### ABOUT THIS EXERCISE
In the entries below, find the lines that contain the word "days" and copy them.

### INFORMATION SUPPLIED
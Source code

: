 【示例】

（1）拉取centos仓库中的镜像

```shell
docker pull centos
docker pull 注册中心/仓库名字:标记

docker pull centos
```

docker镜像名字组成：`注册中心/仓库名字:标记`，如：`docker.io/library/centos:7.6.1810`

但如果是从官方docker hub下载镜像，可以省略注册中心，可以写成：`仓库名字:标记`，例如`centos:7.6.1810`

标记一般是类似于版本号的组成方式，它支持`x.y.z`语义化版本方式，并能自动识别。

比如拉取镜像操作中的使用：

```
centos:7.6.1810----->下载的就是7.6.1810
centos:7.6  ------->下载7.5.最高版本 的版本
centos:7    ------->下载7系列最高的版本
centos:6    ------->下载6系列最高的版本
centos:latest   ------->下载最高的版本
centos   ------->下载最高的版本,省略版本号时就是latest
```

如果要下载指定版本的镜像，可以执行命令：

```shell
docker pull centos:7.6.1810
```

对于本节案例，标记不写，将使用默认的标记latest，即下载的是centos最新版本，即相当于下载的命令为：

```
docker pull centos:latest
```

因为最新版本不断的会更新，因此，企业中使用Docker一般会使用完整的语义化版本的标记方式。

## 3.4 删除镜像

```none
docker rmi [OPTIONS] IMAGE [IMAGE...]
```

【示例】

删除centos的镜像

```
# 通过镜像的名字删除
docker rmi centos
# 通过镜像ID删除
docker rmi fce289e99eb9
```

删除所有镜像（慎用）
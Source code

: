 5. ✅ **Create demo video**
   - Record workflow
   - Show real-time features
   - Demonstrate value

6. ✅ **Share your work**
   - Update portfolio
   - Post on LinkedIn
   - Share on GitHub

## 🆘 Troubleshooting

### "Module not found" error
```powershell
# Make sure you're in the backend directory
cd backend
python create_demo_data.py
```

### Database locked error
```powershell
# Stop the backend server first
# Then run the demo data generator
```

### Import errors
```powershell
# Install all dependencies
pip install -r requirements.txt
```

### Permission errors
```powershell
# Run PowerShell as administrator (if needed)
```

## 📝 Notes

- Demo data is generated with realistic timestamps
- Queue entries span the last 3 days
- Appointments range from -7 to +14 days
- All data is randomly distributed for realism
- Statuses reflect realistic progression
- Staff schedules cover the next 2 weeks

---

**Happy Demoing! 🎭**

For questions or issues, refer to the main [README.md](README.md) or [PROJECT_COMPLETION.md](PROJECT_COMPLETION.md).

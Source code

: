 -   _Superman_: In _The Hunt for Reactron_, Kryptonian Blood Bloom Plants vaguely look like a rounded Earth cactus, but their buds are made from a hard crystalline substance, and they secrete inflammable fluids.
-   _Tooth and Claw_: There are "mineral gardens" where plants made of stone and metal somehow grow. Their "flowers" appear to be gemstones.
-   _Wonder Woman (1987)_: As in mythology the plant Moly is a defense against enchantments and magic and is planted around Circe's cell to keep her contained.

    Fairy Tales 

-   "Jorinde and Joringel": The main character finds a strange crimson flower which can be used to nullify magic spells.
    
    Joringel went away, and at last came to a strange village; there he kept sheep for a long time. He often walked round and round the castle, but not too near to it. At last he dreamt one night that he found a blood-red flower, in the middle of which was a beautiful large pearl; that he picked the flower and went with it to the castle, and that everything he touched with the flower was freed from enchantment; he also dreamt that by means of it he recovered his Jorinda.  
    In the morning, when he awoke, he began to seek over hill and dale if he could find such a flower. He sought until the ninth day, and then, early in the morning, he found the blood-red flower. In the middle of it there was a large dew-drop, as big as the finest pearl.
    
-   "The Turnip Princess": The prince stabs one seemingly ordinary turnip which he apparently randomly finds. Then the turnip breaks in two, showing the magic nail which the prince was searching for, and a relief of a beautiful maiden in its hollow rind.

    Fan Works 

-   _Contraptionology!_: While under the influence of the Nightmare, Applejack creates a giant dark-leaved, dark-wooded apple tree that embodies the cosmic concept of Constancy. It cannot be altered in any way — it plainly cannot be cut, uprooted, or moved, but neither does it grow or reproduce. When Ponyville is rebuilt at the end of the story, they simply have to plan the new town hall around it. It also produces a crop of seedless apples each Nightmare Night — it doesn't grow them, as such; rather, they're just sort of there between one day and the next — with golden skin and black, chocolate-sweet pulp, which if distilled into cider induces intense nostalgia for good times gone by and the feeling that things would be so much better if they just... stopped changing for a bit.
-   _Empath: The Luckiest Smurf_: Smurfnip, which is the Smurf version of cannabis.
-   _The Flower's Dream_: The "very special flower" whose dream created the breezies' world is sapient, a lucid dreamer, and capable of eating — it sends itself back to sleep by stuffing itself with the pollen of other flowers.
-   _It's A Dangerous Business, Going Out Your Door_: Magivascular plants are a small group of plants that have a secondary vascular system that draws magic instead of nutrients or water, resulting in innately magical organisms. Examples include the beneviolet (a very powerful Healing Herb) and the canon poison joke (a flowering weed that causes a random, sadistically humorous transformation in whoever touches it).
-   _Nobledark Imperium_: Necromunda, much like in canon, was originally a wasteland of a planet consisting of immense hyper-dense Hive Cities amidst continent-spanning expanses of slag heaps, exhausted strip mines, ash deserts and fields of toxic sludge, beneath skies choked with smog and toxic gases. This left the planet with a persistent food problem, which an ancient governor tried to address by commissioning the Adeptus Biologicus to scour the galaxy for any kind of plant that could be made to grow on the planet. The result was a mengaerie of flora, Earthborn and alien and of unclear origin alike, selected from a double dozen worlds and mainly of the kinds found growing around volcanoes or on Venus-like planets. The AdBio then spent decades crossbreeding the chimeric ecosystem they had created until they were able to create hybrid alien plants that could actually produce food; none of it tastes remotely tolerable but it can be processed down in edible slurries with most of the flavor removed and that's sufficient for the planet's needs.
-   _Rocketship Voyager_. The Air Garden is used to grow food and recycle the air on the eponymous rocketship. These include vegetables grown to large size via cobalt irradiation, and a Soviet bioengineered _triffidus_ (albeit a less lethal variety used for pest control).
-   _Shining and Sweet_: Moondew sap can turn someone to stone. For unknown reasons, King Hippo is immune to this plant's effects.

### ANSWER BELOW
- Queue entries span the last 3 days
- Appointments range from -7 to +14 days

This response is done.